Financial institutions currently offer mortgages at rates between 12.0 to 21.4 per cent. PHOTO | FILE

What you need to know:

  • According to a report by Cytonn, apartments can only be affordable to the mass market at 8 per cent with detached houses at 3 per cent.
  • High deposit demands by banks also lock out low income earners who are unable to service their dream homes.

Kenyan banks will need to slash their interests rates by more than half to allow nine out of ten Kenyans to afford mortgages.

According to a report by real estate and investment firm Cytonn, apartments can only be affordable to the mass market at 8 per cent with detached houses at 3 per cent.

These figures are way below all available packages in the market with financial institutions currently offering mortgages at rates between 12 and 21.4 per cent.

High deposit demands by banks also lock out low income earners who are unable to service their dream homes.
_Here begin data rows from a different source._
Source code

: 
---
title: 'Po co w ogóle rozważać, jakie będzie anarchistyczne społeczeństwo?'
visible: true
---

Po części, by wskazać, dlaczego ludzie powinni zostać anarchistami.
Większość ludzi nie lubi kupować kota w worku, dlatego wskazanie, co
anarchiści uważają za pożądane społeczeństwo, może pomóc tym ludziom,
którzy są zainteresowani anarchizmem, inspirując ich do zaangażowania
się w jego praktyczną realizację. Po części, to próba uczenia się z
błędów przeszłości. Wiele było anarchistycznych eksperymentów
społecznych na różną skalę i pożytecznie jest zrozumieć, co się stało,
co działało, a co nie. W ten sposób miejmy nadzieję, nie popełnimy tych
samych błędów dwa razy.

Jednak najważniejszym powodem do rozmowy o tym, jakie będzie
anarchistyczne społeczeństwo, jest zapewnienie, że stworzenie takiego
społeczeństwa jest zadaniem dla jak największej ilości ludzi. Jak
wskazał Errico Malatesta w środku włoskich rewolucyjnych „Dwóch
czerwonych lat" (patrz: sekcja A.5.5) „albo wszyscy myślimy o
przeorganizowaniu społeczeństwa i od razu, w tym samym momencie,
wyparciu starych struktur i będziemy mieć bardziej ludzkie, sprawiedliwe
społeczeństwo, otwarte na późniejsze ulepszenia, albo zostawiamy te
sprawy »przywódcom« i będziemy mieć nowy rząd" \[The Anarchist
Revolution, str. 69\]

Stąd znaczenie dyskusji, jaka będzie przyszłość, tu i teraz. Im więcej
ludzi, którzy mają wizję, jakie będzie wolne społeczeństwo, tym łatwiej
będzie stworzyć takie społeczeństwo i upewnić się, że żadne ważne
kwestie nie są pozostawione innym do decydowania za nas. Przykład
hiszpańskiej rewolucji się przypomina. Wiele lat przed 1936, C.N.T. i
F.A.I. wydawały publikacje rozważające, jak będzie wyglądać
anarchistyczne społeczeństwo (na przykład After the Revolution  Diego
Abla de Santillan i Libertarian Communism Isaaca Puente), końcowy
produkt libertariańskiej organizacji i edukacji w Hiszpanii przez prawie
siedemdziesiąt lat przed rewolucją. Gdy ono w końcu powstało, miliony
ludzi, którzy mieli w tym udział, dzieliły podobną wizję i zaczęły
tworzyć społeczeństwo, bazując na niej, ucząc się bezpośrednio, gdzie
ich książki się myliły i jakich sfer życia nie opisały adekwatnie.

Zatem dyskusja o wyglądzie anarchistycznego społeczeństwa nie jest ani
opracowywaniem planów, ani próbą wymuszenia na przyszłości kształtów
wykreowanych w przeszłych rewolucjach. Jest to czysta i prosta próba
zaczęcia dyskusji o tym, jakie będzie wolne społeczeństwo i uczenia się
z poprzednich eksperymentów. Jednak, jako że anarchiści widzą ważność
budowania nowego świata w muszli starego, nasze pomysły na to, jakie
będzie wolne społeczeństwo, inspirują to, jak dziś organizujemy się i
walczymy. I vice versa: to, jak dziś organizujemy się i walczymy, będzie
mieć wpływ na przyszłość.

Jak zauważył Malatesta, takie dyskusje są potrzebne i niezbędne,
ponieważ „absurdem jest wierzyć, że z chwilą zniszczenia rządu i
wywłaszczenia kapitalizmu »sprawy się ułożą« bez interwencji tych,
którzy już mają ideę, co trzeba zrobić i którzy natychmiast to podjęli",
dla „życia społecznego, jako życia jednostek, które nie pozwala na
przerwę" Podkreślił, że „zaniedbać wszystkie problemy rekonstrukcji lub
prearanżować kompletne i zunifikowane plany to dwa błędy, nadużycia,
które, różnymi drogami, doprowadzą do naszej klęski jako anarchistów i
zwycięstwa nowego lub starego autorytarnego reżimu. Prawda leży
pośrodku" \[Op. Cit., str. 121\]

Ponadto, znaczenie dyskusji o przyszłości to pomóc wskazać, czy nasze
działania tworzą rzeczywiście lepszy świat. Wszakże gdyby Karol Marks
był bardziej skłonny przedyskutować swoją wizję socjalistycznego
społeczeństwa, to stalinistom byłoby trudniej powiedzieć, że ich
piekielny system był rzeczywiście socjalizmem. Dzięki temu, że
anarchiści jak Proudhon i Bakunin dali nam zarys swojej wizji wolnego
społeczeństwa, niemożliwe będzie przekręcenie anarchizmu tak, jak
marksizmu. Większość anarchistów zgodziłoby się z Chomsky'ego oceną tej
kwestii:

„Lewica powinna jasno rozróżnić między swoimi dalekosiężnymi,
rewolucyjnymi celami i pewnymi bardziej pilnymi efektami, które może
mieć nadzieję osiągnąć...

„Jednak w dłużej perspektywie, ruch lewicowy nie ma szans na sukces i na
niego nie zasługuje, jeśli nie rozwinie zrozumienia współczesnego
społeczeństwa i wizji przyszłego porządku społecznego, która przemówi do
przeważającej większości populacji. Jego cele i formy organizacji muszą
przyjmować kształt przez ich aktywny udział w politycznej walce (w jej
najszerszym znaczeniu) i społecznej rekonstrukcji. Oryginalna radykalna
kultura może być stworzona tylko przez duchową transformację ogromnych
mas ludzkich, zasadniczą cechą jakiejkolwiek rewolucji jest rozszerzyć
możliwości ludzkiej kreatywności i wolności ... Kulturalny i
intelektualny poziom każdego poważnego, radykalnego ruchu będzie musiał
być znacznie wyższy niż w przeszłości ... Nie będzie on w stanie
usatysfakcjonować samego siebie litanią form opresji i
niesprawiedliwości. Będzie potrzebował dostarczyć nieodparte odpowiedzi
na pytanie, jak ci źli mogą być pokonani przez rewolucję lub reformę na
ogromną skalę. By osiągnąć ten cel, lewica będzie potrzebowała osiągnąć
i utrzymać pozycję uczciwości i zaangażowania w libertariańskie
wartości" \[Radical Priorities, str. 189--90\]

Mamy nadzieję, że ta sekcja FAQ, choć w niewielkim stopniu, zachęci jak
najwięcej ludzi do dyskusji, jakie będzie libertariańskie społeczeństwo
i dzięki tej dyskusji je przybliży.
“As the interest rate environment is not expected to change in the near future, we expect more people renting as opposed to buying and the Nairobi Metro market remaining a renters market,” Johnson Denge, Real Estate Services manager at Cytonn said.

Kenya’s mortgage market has not grown at par with the boom in the construction sector due to low income levels that cannot service a mortgage, high property prices and high interest rates, all of which discourage potential homeowners from borrowing.

Currently, the country has only 22,000 mortgages worth Sh164 billion for a country of 44 million people - equating to 2.7 per cent of GDP, compared to South Africa where mortgage values to GDP stand at about 24.2 per cent.

However, access to mortgage facilities has grown from 2.5 per cent of GDP in 2007 to 3.5 per cent last year supported by a growing middle class, increased disposable income and infrastructure development.

The real estate sector’s contribution to the GDP has grown from 8 per cent in 2010 to 14.5 per cent in the last quarter of 2015 while the sector’s total return remains attractive at about 25 per cent year on year over the last 5 years.